**GIVEN ENTRIES:**
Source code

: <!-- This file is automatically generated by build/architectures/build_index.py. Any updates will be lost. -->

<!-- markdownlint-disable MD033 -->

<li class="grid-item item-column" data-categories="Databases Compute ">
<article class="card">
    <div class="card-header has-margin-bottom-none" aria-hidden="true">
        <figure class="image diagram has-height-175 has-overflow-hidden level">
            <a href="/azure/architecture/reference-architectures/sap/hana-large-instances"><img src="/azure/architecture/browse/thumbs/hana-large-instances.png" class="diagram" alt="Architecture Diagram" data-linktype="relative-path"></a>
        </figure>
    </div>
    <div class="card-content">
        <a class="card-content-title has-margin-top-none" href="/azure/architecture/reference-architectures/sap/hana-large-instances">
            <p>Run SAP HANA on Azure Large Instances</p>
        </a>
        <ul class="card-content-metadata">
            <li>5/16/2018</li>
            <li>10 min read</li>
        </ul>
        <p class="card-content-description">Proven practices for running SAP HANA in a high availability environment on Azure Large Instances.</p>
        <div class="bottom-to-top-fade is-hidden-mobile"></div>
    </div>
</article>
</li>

**WHAT THE TASK ASKS:**
Determine how many lines of the material above contain "href", and give that number with no other words.

**TASK ANSWER:**
2